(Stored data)

-- Opening Marker --

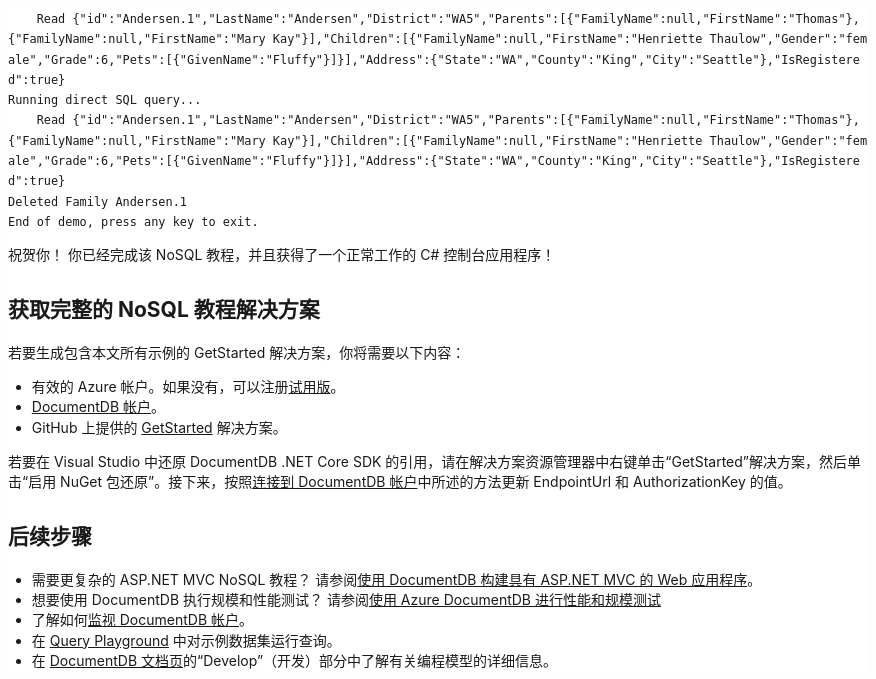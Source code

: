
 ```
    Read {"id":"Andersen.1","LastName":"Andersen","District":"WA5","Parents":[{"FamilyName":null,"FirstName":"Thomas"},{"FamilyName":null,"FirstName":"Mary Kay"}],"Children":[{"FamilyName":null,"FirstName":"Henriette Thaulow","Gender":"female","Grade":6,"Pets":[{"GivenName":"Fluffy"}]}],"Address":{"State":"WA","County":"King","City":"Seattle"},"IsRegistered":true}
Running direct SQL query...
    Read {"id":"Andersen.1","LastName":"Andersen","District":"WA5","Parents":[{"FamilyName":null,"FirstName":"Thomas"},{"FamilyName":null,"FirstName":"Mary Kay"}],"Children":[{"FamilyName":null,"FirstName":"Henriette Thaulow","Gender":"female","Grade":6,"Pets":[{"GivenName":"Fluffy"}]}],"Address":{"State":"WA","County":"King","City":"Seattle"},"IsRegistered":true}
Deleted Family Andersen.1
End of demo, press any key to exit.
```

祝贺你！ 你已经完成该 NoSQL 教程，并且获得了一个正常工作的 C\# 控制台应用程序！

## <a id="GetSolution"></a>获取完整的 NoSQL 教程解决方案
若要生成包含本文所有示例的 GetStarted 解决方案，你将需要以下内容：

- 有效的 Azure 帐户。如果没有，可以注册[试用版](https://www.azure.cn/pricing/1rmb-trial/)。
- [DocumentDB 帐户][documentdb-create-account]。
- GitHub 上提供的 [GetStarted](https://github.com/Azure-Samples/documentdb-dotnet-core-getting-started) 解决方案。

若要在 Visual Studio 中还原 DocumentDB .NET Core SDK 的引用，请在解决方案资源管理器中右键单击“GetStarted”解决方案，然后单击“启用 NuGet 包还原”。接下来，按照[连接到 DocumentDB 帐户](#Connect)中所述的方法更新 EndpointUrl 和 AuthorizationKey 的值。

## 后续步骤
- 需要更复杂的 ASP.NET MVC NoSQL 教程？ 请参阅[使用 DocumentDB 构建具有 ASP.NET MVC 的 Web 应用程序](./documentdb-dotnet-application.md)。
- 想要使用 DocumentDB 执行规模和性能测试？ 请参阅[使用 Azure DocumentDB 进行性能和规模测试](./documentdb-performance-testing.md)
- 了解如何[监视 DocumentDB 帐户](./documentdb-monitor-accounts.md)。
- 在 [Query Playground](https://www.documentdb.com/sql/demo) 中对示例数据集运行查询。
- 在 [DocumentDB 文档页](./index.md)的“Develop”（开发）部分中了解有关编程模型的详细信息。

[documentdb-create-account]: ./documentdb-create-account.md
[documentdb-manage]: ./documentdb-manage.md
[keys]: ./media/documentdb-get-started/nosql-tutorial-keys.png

-- Closing Marker --

Problem requirements:
Copy out each line from the preceding entries that mentions the word "Azure".

Response to this exercise:
- 有效的 Azure 帐户。如果没有，可以注册[试用版](https://www.azure.cn/pricing/1rmb-trial/)。
- GitHub 上提供的 [GetStarted](https://github.com/Azure-Samples/documentdb-dotnet-core-getting-started) 解决方案。
- 想要使用 DocumentDB 执行规模和性能测试？ 请参阅[使用 Azure DocumentDB 进行性能和规模测试](./documentdb-performance-testing.md)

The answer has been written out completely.